10. crkva svetog Blaža
Church of Saint Blaise is a Catholic parish church located in the Lower Town of Zagreb, Croatia. It is dedicated to the Saint Blaise, and was designed by the Croatian architect Viktor Kovačić in the eclectic style. It is notable for its cuppola, made out of reinforced concrete, first of its kind in the region.
11. Zagrebačka uspinjača
The Zagreb Funicular is the funicular in Zagreb, Croatia, operated by ZET, situated in Tomić Street, connecting Ilica with Strossmayerovo šetalište to the north . Its 66-metre (217 ft) track makes it one of the shortest public-transport funiculars in the world.

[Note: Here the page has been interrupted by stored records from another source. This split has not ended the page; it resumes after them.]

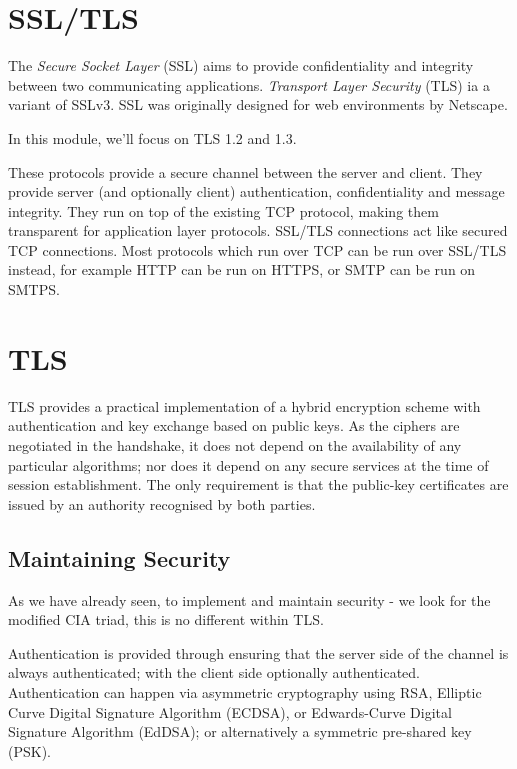 
\section{SSL/TLS}

The \textit{Secure Socket Layer} (SSL) aims to provide confidentiality and integrity between two communicating applications. \textit{Transport Layer Security} (TLS) ia a variant of SSLv3. SSL was originally designed for web environments by Netscape. 

In this module, we'll focus on TLS 1.2 and 1.3. 

These protocols provide a secure channel between the server and client. They provide server (and optionally client) authentication, confidentiality and message integrity. They run on top of the existing TCP protocol, making them transparent for application layer protocols. SSL/TLS connections act like secured TCP connections. Most protocols which run over TCP can be run over SSL/TLS instead, for example HTTP can be run on HTTPS, or SMTP can be run on SMTPS.

\section{TLS}
TLS provides a practical implementation of a hybrid encryption scheme with authentication and key exchange based on public keys. As the ciphers are negotiated in the handshake, it does not depend on the availability of any particular algorithms; nor does it depend on any secure services at the time of session establishment. The only requirement is that the public-key certificates are issued by an authority recognised by both parties. 

\subsection{Maintaining Security}
As we have already seen, to implement and maintain security - we look for the modified CIA triad, this is no different within TLS. 

Authentication is provided through ensuring that the server side of the channel is always authenticated; with the client side optionally authenticated. Authentication can happen via asymmetric cryptography using RSA, Elliptic Curve Digital Signature Algorithm (ECDSA), or Edwards-Curve Digital Signature Algorithm (EdDSA); or alternatively a symmetric pre-shared key (PSK).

12. Tehnički muzej Nikola Tesla
13. katedrala Preobraženja Gospodnjeg
The Parliamentary Church of Zagreb's main transformation is Zagreb---------------------------------------------------------------------------------------------------------------------------------------------------------------------------------------
14. Dražen Petrović 1964-1993
Dražen Petrović was a Yugoslav and Croatian professional basketball player. A shooting guard, he initially achieved success playing professional basketball in Europe in the 1980s, before joining the National Basketball Association (NBA) in 1989.
15. Arheološki muzej
16. Vladimir Nazor 1876-1949
Vladimir Nazor was a Croatian poet and politician. During and after World War II in Yugoslavia, he served as the first President of the Presidium of the Croatian Parliament, and first Speaker of the Croatian Parliament.